Jeff Rodriguez wrote:

> if ( (string = realloc(string, (size + strlen(argv[i])) * 2)) ==
> NULL )
> {
> perror("Could not allocate memory");
> exit(1);
> }

Aside from a few other errors that have already been pointed out, I
don't think you should be calling perror without first checking the
value of errno. I don't know off the top if my head whether realloc is
required to set errno, but my guess is that it is not. If it doesn't,
you may end up getting something like this:

Could not allocate memory: No error

Or something even more confusing, if errno has previously been set by a
different function.

This is also a guaranteed memory leak if realloc fails. The correct way
to use realloc is to store the result into a temporary pointer, and only
assign it to the destination pointer if it is non-null.
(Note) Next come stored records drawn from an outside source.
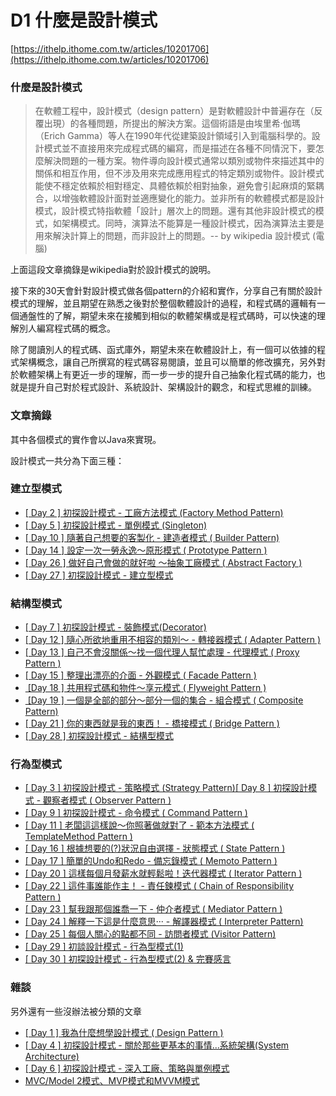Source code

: # D1 什麼是設計模式

[https://ithelp.ithome.com.tw/articles/10201706](https://ithelp.ithome.com.tw/articles/10201706)

### **什麼是設計模式**

> 在軟體工程中，設計模式（design pattern）是對軟體設計中普遍存在（反覆出現）的各種問題，所提出的解決方案。這個術語是由埃里希·伽瑪（Erich Gamma）等人在1990年代從建築設計領域引入到電腦科學的。設計模式並不直接用來完成程式碼的編寫，而是描述在各種不同情況下，要怎麼解決問題的一種方案。物件導向設計模式通常以類別或物件來描述其中的關係和相互作用，但不涉及用來完成應用程式的特定類別或物件。設計模式能使不穩定依賴於相對穩定、具體依賴於相對抽象，避免會引起麻煩的緊耦合，以增強軟體設計面對並適應變化的能力。並非所有的軟體模式都是設計模式，設計模式特指軟體「設計」層次上的問題。還有其他非設計模式的模式，如架構模式。同時，演算法不能算是一種設計模式，因為演算法主要是用來解決計算上的問題，而非設計上的問題。-- by wikipedia 設計模式 (電腦)
> 

上面這段文章摘錄是wikipedia對於設計模式的說明。

接下來的30天會針對設計模式做各個pattern的介紹和實作，分享自己有關於設計模式的理解，並且期望在熟悉之後對於整個軟體設計的過程，和程式碼的邏輯有一個通盤性的了解，期望未來在接觸到相似的軟體架構或是程式碼時，可以快速的理解別人編寫程式碼的概念。

除了閱讀別人的程式碼、函式庫外，期望未來在軟體設計上，有一個可以依據的程式架構概念，讓自己所撰寫的程式碼容易閱讀，並且可以簡單的修改擴充，另外對於軟體架構上有更近一步的理解，而一步一步的提升自己抽象化程式碼的能力，也就是提升自己對於程式設計、系統設計、架構設計的觀念，和程式思維的訓練。

### **文章摘錄**

其中各個模式的實作會以Java來實現。

設計模式一共分為下面三種：

### **建立型模式**

- [[ Day 2 ] 初探設計模式 - 工廠方法模式 (Factory Method Pattern)](https://ithelp.ithome.com.tw/articles/10202075)
- [[ Day 5 ] 初探設計模式 - 單例模式 (Singleton)](https://ithelp.ithome.com.tw/articles/10203092)
- [[ Day 10 ] 隨著自己想要的客製化 - 建造者模式 ( Builder Pattern)](https://ithelp.ithome.com.tw/articles/10204732)
- [[ Day 14 ] 設定一次一勞永逸～原形模式 ( Prototype Pattern )](https://ithelp.ithome.com.tw/articles/10205989)
- [[ Day 26 ] 做好自己會做的就好啦 ～抽象工廠模式 ( Abstract Factory )](https://ithelp.ithome.com.tw/articles/10208955)
- [[ Day 27 ] 初探設計模式 - 建立型模式](https://ithelp.ithome.com.tw/articles/10209153)

### **結構型模式**

- [[ Day 7 ] 初探設計模式 - 裝飾模式(Decorator)](https://ithelp.ithome.com.tw/articles/10203738)
- [[ Day 12 ] 隨心所欲地重用不相容的類別～ - 轉接器模式 ( Adapter Pattern )](https://ithelp.ithome.com.tw/articles/10205321)
- [[ Day 13 ] 自己不會沒關係～找一個代理人幫忙處理 - 代理模式 ( Proxy Pattern )](https://ithelp.ithome.com.tw/articles/10205659)
- [[ Day 15 ] 整理出漂亮的介面 - 外觀模式 ( Facade Pattern )](https://ithelp.ithome.com.tw/articles/10206318)
- [ [Day 18 ] 共用程式碼和物件～享元模式 ( Flyweight Pattern )](https://ithelp.ithome.com.tw/articles/10207215)
- [ [Day 19 ] 一個是全部的部分～部分一個的集合 - 組合模式 ( Composite Pattern)](https://ithelp.ithome.com.tw/articles/10207478)
- [[ Day 21 ] 你的東西就是我的東西！ - 橋接模式 ( Bridge Pattern )](https://ithelp.ithome.com.tw/articles/10207956)
- [[ Day 28 ] 初探設計模式 - 結構型模式](https://ithelp.ithome.com.tw/articles/10209403)

### **行為型模式**

- [[ Day 3 ] 初探設計模式 - 策略模式 (Strategy Pattern)](https://ithelp.ithome.com.tw/articles/10202506)[[ Day 8 ] 初探設計模式 - 觀察者模式 ( Observer Pattern )](https://ithelp.ithome.com.tw/articles/10204117)
- [[ Day 9 ] 初探設計模式 - 命令模式 ( Command Pattern )](https://ithelp.ithome.com.tw/articles/10204425)
- [[ Day 11 ] 老闆這這樣說～你照著做就對了 - 範本方法模式 ( TemplateMethod Pattern )](https://ithelp.ithome.com.tw/articles/10205036)
- [[ Day 16 ] 根據想要的(?)狀況自由選擇 - 狀態模式 ( State Pattern )](https://ithelp.ithome.com.tw/articles/10206608)
- [[ Day 17 ] 簡單的Undo和Redo - 備忘錄模式 ( Memoto Pattern )](https://ithelp.ithome.com.tw/articles/10206939)
- [[ Day 20 ] 這樣每個月發薪水就輕鬆啦！迭代器模式 ( Iterator Pattern )](https://ithelp.ithome.com.tw/articles/10207704)
- [[ Day 22 ] 這件事誰能作主！ - 責任鍊模式 ( Chain of Responsibility Pattern )](https://ithelp.ithome.com.tw/articles/10208172)
- [[ Day 23 ] 幫我跟那個誰喬一下 - 仲介者模式 ( Mediator Pattern )](https://ithelp.ithome.com.tw/articles/10208389)
- [[ Day 24 ] 解釋一下這是什麼意思··· - 解譯器模式 ( Interpreter Pattern)](https://ithelp.ithome.com.tw/articles/10208556)
- [[ Day 25 ] 每個人關心的點都不同 - 訪問者模式 (Visitor Pattern)](https://ithelp.ithome.com.tw/articles/10208766)
- [[ Day 29 ] 初談設計模式 - 行為型模式(1)](https://ithelp.ithome.com.tw/articles/10209510)
- [[ Day 30 ] 初探設計模式 - 行為型模式(2) & 完賽感言](https://ithelp.ithome.com.tw/articles/10209695)

### **雜談**

另外還有一些沒辦法被分類的文章

- [[ Day 1 ] 我為什麼想學設計模式 ( Design Pattern )](https://ithelp.ithome.com.tw/articles/10201706)
- [[ Day 4 ] 初探設計模式 - 關於那些更基本的事情...系統架構(System Architecture)](https://ithelp.ithome.com.tw/articles/10202864)
- [[ Day 6 ] 初探設計模式 - 深入工廠、策略與單例模式](https://ithelp.ithome.com.tw/articles/10203503)
- [MVC/Model 2模式、MVP模式和MVVM模式](https://ithelp.ithome.com.tw/articles/10212969)
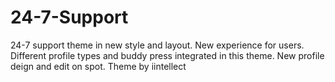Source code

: # 24-7-Support
24-7 support theme in new style and layout. New experience for users. Different profile types and buddy press integrated in this theme. New profile deign and edit on spot. 
Theme by iintellect
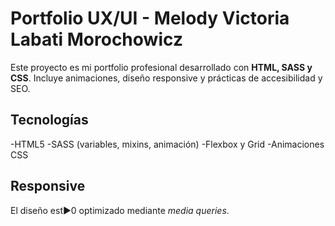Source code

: # Portfolio UX/UI - Melody Victoria Labati Morochowicz

Este proyecto es mi portfolio profesional desarrollado con **HTML, SASS y CSS**.
Incluye animaciones, diseño responsive y prácticas de accesibilidad y SEO.

## Tecnologías
-HTML5
-SASS (variables, mixins, animación)
-Flexbox y Grid
-Animaciones CSS

## Responsive
El diseño est►0 optimizado mediante *media queries*.
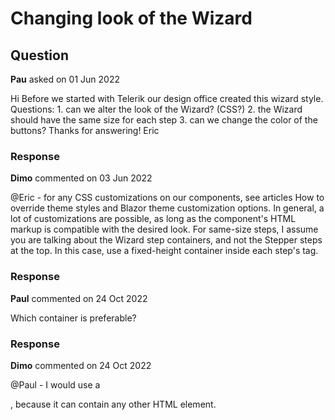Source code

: # Changing look of the Wizard

## Question

**Pau** asked on 01 Jun 2022

Hi Before we started with Telerik our design office created this wizard style. Questions: 1. can we alter the look of the Wizard? (CSS?) 2. the Wizard should have the same size for each step 3. can we change the color of the buttons? Thanks for answering! Eric

### Response

**Dimo** commented on 03 Jun 2022

@Eric - for any CSS customizations on our components, see articles How to override theme styles and Blazor theme customization options. In general, a lot of customizations are possible, as long as the component's HTML markup is compatible with the desired look. For same-size steps, I assume you are talking about the Wizard step containers, and not the Stepper steps at the top. In this case, use a fixed-height container inside each step's <Content> tag.

### Response

**Paul** commented on 24 Oct 2022

Which container is preferable?

### Response

**Dimo** commented on 24 Oct 2022

@Paul - I would use a <div>, because it can contain any other HTML element.

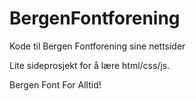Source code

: # BergenFontforening
Kode til Bergen Fontforening sine nettsider

Lite sideprosjekt for å lære html/css/js.

Bergen Font For Alltid!
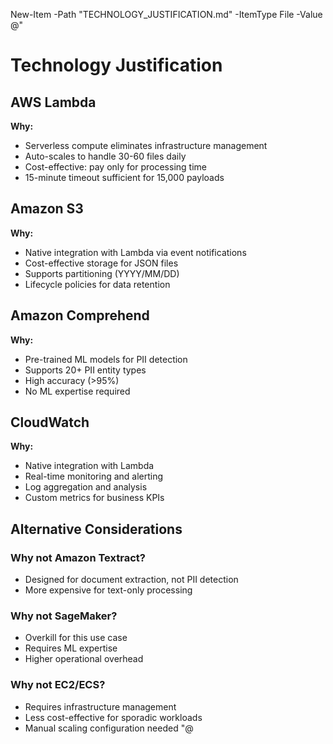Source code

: New-Item -Path "TECHNOLOGY_JUSTIFICATION.md" -ItemType File -Value @"
# Technology Justification

## AWS Lambda
**Why:** 
- Serverless compute eliminates infrastructure management
- Auto-scales to handle 30-60 files daily
- Cost-effective: pay only for processing time
- 15-minute timeout sufficient for 15,000 payloads

## Amazon S3
**Why:**
- Native integration with Lambda via event notifications
- Cost-effective storage for JSON files
- Supports partitioning (YYYY/MM/DD)
- Lifecycle policies for data retention

## Amazon Comprehend
**Why:**
- Pre-trained ML models for PII detection
- Supports 20+ PII entity types
- High accuracy (>95%)
- No ML expertise required

## CloudWatch
**Why:**
- Native integration with Lambda
- Real-time monitoring and alerting
- Log aggregation and analysis
- Custom metrics for business KPIs

## Alternative Considerations

### Why not Amazon Textract?
- Designed for document extraction, not PII detection
- More expensive for text-only processing

### Why not SageMaker?
- Overkill for this use case
- Requires ML expertise
- Higher operational overhead

### Why not EC2/ECS?
- Requires infrastructure management
- Less cost-effective for sporadic workloads
- Manual scaling configuration needed
"@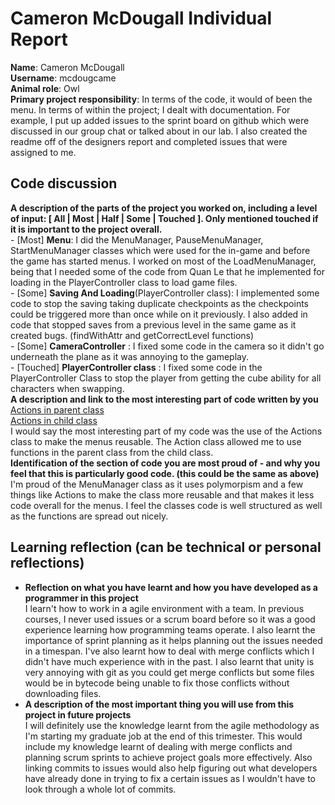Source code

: # Cameron McDougall Individual Report 
**Name**: Cameron McDougall  
**Username**: mcdougcame  
**Animal role**: Owl  
**Primary project responsibility**: In terms of the code, it would of been the menu. In terms of within the project; I dealt with documentation. For example, I put up added issues to the sprint board on github which were discussed in our group chat or talked about in our lab. I also created the readme off of the designers report and completed issues that were assigned to me.  
## Code discussion   
**A description of the parts of the project you worked on, including a level of input: [ All | Most | Half | Some | Touched ]. Only mentioned touched if it is important to the project overall.**  
	- [Most] **Menu**: I did the MenuManager, PauseMenuManager, StartMenuManager classes which were used for the in-game and before the game has started menus. I worked on most of the LoadMenuManager, being that I needed some of the code from Quan Le that he implemented for loading in the PlayerController class to load game files.  
	- [Some] **Saving And Loading**(PlayerController class): I implemented some code to stop the saving taking duplicate checkpoints as the checkpoints could be triggered more than once while on it previously. I also added in code that stopped saves from a previous level in the same game as it created bugs. (findWithAttr and getCorrectLevel functions)  
	- [Some] **CameraController** : I fixed some code in the camera so it didn't go underneath the plane as it was annoying to the gameplay.  
	- [Touched] **PlayerController class** : I fixed some code in the PlayerController Class to stop the player from getting the cube ability for all characters when swapping.  
**A description and link to the most interesting part of code written by you**  
[Actions in parent class](https://github.com/CameronMcDougall/ShapeGameProject/blob/master/Assets/_Scripts/Menu/MenuManager.cs#L25-L42)  
[Actions in child class](https://github.com/CameronMcDougall/ShapeGameProject/blob/master/Assets/_Scripts/Menu/StartMenuManager.cs#L22-L39)  
I would say the most interesting part of my code was the use of the Actions class to make the menus reusable. The Action class allowed me to use functions in the parent class from the child class.  
**Identification of the section of code you are most proud of - and why you feel that this is particularly good code. (this could be the same as above)**  
I'm proud of the MenuManager class as it uses polymorpism and a few things like Actions to make the class more reusable and that makes it less code overall for the menus. I feel the classes code is well structured as well as the functions are spread out nicely.  
## Learning reflection (can be technical or personal reflections)  
- **Reflection on what you have learnt and how you have developed as a programmer in this project**  
I learn't how to work in a agile environment with a team. In previous courses, I never used issues or a scrum board before so it was a good experience learning how programming teams operate.
I also learnt the importance of sprint planning as it helps planning out the issues needed in a timespan. I've also learnt how to deal with merge conflicts which I didn't have much experience with in the past.
I also learnt that unity is very annoying with git as you could get merge conflicts but some files would be in bytecode being unable to fix those conflicts without downloading files.
- **A description of the most important thing you will use from this project in future projects**  
I will definitely use the knowledge learnt from the agile methodology as I'm starting my graduate job at the end of this trimester. This would include my knowledge learnt of dealing with merge conflicts and planning scrum sprints to achieve project goals more effectively. Also linking commits to issues would also help figuring out what developers have already done in trying to fix a certain issues as I wouldn't have to look through a whole lot of commits. 
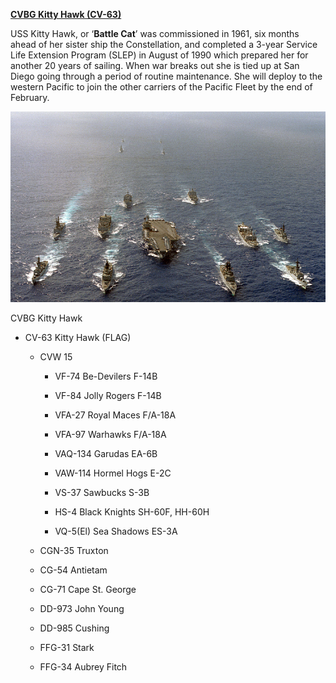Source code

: **[CVBG Kitty Hawk
(CV-63)](https://en.wikipedia.org/wiki/USS_Kitty_Hawk_\(CV-63\))**

USS Kitty Hawk, or ‘**Battle Cat**’ was commissioned in 1961, six months
ahead of her sister ship the Constellation, and completed a 3-year
Service Life Extension Program (SLEP) in August of 1990 which prepared
her for another 20 years of sailing. When war breaks out she is tied up
at San Diego going through a period of routine maintenance. She will
deploy to the western Pacific to join the other carriers of the Pacific
Fleet by the end of February.

![](/assets/images/nato/us/navy/carriers/kitty-hawk/image1.jpg)

CVBG Kitty Hawk

  - CV-63 Kitty Hawk (FLAG)
    
      - CVW 15
        
          - VF-74 Be-Devilers F-14B
        
          - VF-84 Jolly Rogers F-14B
        
          - VFA-27 Royal Maces F/A-18A
        
          - VFA-97 Warhawks F/A-18A
        
          - VAQ-134 Garudas EA-6B
        
          - VAW-114 Hormel Hogs E-2C
        
          - VS-37 Sawbucks S-3B
        
          - HS-4 Black Knights SH-60F, HH-60H
        
          - VQ-5(El) Sea Shadows ES-3A
    
      - CGN-35 Truxton
    
      - CG-54 Antietam
    
      - CG-71 Cape St. George
    
      - DD-973 John Young
    
      - DD-985 Cushing
    
      - FFG-31 Stark
    
      - FFG-34 Aubrey Fitch
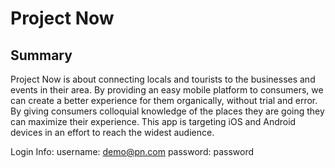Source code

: # Project Now

## Summary
Project Now is about connecting locals and tourists to the businesses and events in their area. By providing an easy mobile platform to consumers, we can create a better experience for them organically, without trial and error. By giving consumers colloquial knowledge of the places they are going they can maximize their experience. This app is targeting iOS and Android devices in an effort to reach the widest audience.

Login Info:
username: demo@pn.com
password: password
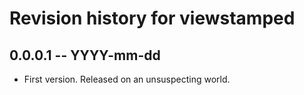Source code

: # Revision history for viewstamped

## 0.0.0.1 -- YYYY-mm-dd

* First version. Released on an unsuspecting world.
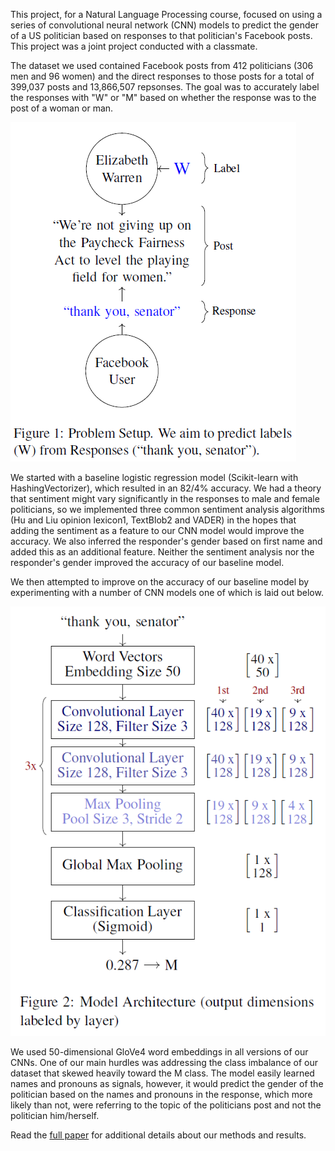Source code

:This project, for a Natural Language Processing course, focused on using a series of convolutional neural network (CNN) models to predict the gender of a US politician based on responses to that politician's Facebook posts. This project was a joint project conducted with a classmate. 

The dataset we used contained Facebook posts from 412 politicians (306 men and 96 women) and the direct responses to those posts for a total of 399,037 posts and 13,866,507 repsonses. The goal was to accurately label the responses with "W" or "M" based on whether the response was to the post of a woman or man. 

![problem-setup](https://github.com/lplimier/DS_Portfolio/blob/master/Images/Figure1.png)

We started with a baseline logistic regression model (Scikit-learn with HashingVectorizer), which resulted in an 82/4% accuracy. We had a theory that sentiment might vary significantly in the responses to male and female politicians, so we implemented three common sentiment analysis algorithms (Hu and Liu opinion lexicon1, TextBlob2 and VADER) in the hopes that adding the sentiment as a feature to our CNN model would improve the accuracy. We also inferred the responder's gender based on first name and added this as an additional feature. Neither the sentiment analysis nor the responder's gender improved the accuracy of our baseline model.

We then attempted to improve on the accuracy of our baseline model by experimenting with a number of CNN models one of which is laid out below.  

![problem-setup](https://github.com/lplimier/DS_Portfolio/blob/master/Images/Figure2.png)

We used 50-dimensional GloVe4 word embeddings in all versions of our CNNs. One of our main hurdles was addressing the class imbalance of our dataset that skewed heavily toward the M class. The model easily learned names and pronouns as signals, however, it would predict the gender of the politician based on the names and pronouns in the response, which more likely than not, were referring to the topic of the politicians post and not the politician him/herself.

Read the [full paper](https://github.com/lplimier/DS_Portfolio/blob/master/Thank_You_Senator/w266_Plimier_Rapport.pdf) for additional details about our methods and results.
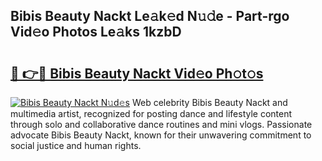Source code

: ## Bibis Beauty Nackt Le𝚊k𝚎d N𝚞𝚍e - Part-rgo Vid𝚎o Photos Le𝚊ks 1kzbD

# <h2><a href="http://fb66o6w.evod.top/?m=Bibis+Beauty+Nackt">🔗 👉🔴 Bibis Beauty Nackt Vid𝚎o Ph𝚘t𝚘s</a></h2>

[![Bibis Beauty Nackt N𝚞d𝚎s](https://i.imgur.com/8V9OHl7.gif)](http://fb66o6w.evod.top/?m=Bibis+Beauty+Nackt)
Web celebrity Bibis Beauty Nackt and multimedia artist, recognized for posting dance and lifestyle content through solo and collaborative dance routines and mini vlogs. Passionate advocate Bibis Beauty Nackt, known for their unwavering commitment to social justice and human rights. 
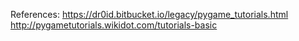 References:
https://dr0id.bitbucket.io/legacy/pygame_tutorials.html
http://pygametutorials.wikidot.com/tutorials-basic
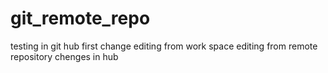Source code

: # git_remote_repo
testing in git hub
first change
editing from work space 
editing from remote repository
chenges in hub
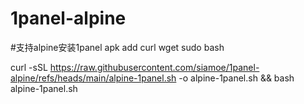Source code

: # 1panel-alpine

#支持alpine安装1panel
apk add curl wget sudo bash

curl -sSL https://raw.githubusercontent.com/siamoe/1panel-alpine/refs/heads/main/alpine-1panel.sh -o alpine-1panel.sh && bash alpine-1panel.sh
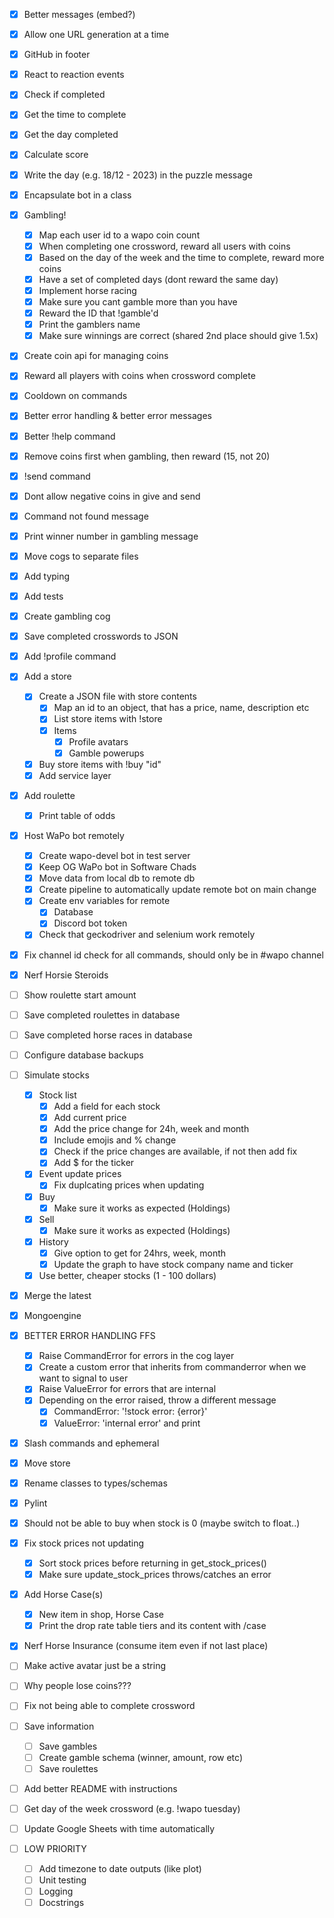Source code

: - [X] Better messages (embed?)
- [X] Allow one URL generation at a time
- [X] GitHub in footer
- [X] React to reaction events
- [X] Check if completed
- [X] Get the time to complete
- [X] Get the day completed
- [X] Calculate score
- [X] Write the day (e.g. 18/12 - 2023) in the puzzle message
- [X] Encapsulate bot in a class
- [X] Gambling!
    - [X] Map each user id to a wapo coin count
    - [X] When completing one crossword, reward all users with coins
    - [X] Based on the day of the week and the time to complete, reward more coins
    - [X] Have a set of completed days (dont reward the same day)
    - [X] Implement horse racing
    - [X] Make sure you cant gamble more than you have
    - [X] Reward the ID that !gamble'd
    - [X] Print the gamblers name
    - [X] Make sure winnings are correct (shared 2nd place should give 1.5x)
- [X] Create coin api for managing coins
- [X] Reward all players with coins when crossword complete
- [X] Cooldown on commands
- [X] Better error handling & better error messages
- [X] Better !help command
- [X] Remove coins first when gambling, then reward (15, not 20)
- [X] !send command
- [X] Dont allow negative coins in give and send
- [X] Command not found message
- [X] Print winner number in gambling message
- [X] Move cogs to separate files
- [X] Add typing
- [X] Add tests
- [X] Create gambling cog
- [X] Save completed crosswords to JSON
- [X] Add !profile command
- [X] Add a store
    - [X] Create a JSON file with store contents
        - [X] Map an id to an object, that has a price, name, description etc
        - [X] List store items with !store
        - [X] Items
            - [X] Profile avatars
            - [X] Gamble powerups
    - [X] Buy store items with !buy "id"
    - [X] Add service layer
- [X] Add roulette
    - [X] Print table of odds
- [X] Host WaPo bot remotely
    - [X] Create wapo-devel bot in test server
    - [X] Keep OG WaPo bot in Software Chads
    - [X] Move data from local db to remote db
    - [X] Create pipeline to automatically update remote bot on main change
    - [X] Create env variables for remote
        - [X] Database
        - [X] Discord bot token
    - [X] Check that geckodriver and selenium work remotely
- [X] Fix channel id check for all commands, should only be in \#wapo channel
- [X] Nerf Horsie Steroids
- [ ] Show roulette start amount
- [ ] Save completed roulettes in database
- [ ] Save completed horse races in database
- [ ] Configure database backups
- [ ] Simulate stocks
    - [X] Stock list
        - [X] Add a field for each stock
        - [X] Add current price
        - [X] Add the price change for 24h, week and month
        - [X] Include emojis and % change
        - [X] Check if the price changes are available, if not then add fix
        - [X] Add $ for the ticker
    - [X] Event update prices
        - [X] Fix duplcating prices when updating
    - [X] Buy
        - [X] Make sure it works as expected (Holdings)
    - [X] Sell
        - [X] Make sure it works as expected (Holdings)
    - [X] History
        - [X] Give option to get for 24hrs, week, month
        - [X] Update the graph to have stock company name and ticker
    - [X] Use better, cheaper stocks (1 - 100 dollars)
- [X] Merge the latest
- [X] Mongoengine
- [X] BETTER ERROR HANDLING FFS
    - [X] Raise CommandError for errors in the cog layer
    - [X] Create a custom error that inherits from commanderror when we want to signal to user
    - [X] Raise ValueError for errors that are internal
    - [X] Depending on the error raised, throw a different message
        - [X] CommandError: '!stock error: {error}'
        - [X] ValueError: 'internal error' and print
- [X] Slash commands and ephemeral
- [X] Move store
- [X] Rename classes to types/schemas
- [X] Pylint
- [X] Should not be able to buy when stock is 0 (maybe switch to float..)
- [X] Fix stock prices not updating
    - [X] Sort stock prices before returning in get_stock_prices()
    - [X] Make sure update_stock_prices throws/catches an error
- [X] Add Horse Case(s)
    - [X] New item in shop, Horse Case
    - [X] Print the drop rate table tiers and its content with /case
- [X] Nerf Horse Insurance (consume item even if not last place)
- [ ] Make active avatar just be a string
- [ ] Why people lose coins???
- [ ] Fix not being able to complete crossword
- [ ] Save information
    - [ ] Save gambles
    - [ ] Create gamble schema (winner, amount, row etc)
    - [ ] Save roulettes
- [ ] Add better README with instructions
- [ ] Get day of the week crossword (e.g. !wapo tuesday)
- [ ] Update Google Sheets with time automatically

- [ ] LOW PRIORITY
    - [ ] Add timezone to date outputs (like plot)
    - [ ] Unit testing
    - [ ] Logging
    - [ ] Docstrings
Finally, 1 is not a portable exit code. Consider using one of the
portable codes: 0, EXIT_SUCCESS, or EXIT_FAILURE.

-Kevin
--
My email address is valid, but changes periodically.
To contact me please use the address from a recent posting.

Kevin Goodsell wrote:
> Jeff Rodriguez wrote:
>
>> if ( (string = realloc(string, (size + strlen(argv[i])) * 2)) ==
>> NULL )
>> {
>> perror("Could not allocate memory");
>> exit(1);
>> }
>
>
> Aside from a few other errors that have already been pointed out, I
> don't think you should be calling perror without first checking the
> value of errno. I don't know off the top if my head whether realloc is
> required to set errno, but my guess is that it is not. If it doesn't,
> you may end up getting something like this:
>
> Could not allocate memory: No error
>
> Or something even more confusing, if errno has previously been set by a
> different function.
>
> This is also a guaranteed memory leak if realloc fails. The correct way
> to use realloc is to store the result into a temporary pointer, and only
> assign it to the destination pointer if it is non-null.
>
> Finally, 1 is not a portable exit code. Consider using one of the
> portable codes: 0, EXIT_SUCCESS, or EXIT_FAILURE.
>
> -Kevin

Not that I typically do the above (note how I said crude code), but how would
this be a guaranteed memory leak? If realloc fails the program exits. I'm not
sure I understand how that would cause a memory leak.

Jeff

Jeff Rodriguez wrote:
> Ben Pfaff wrote:
>
> > It depends on the operating system, shell, and other things. If
> > all you want to do is to break apart the string into words at
> > white space, I suggest you just write code to do it. It's not
> > too hard.
>
> Indeed: (crude code)
> #include <stdio.h>
> #include <string.h>
> #include <unistd.h>

*** Non-existent standard include ***

> #include <stdlib.h>
>
> int main(int argc, char *argv[])
> {
> int i;
> char *string = NULL;

*** Invading the systems name space. Use another id ***

> char *str = NULL;
> int size = 0;
>
> for ( i = 1; i < argc; i++ )
> {
> if ( strlen(argv[i]) > size )
> {
> if ( (string = realloc(string, (size + strlen(argv[i])) * 2)) == NULL )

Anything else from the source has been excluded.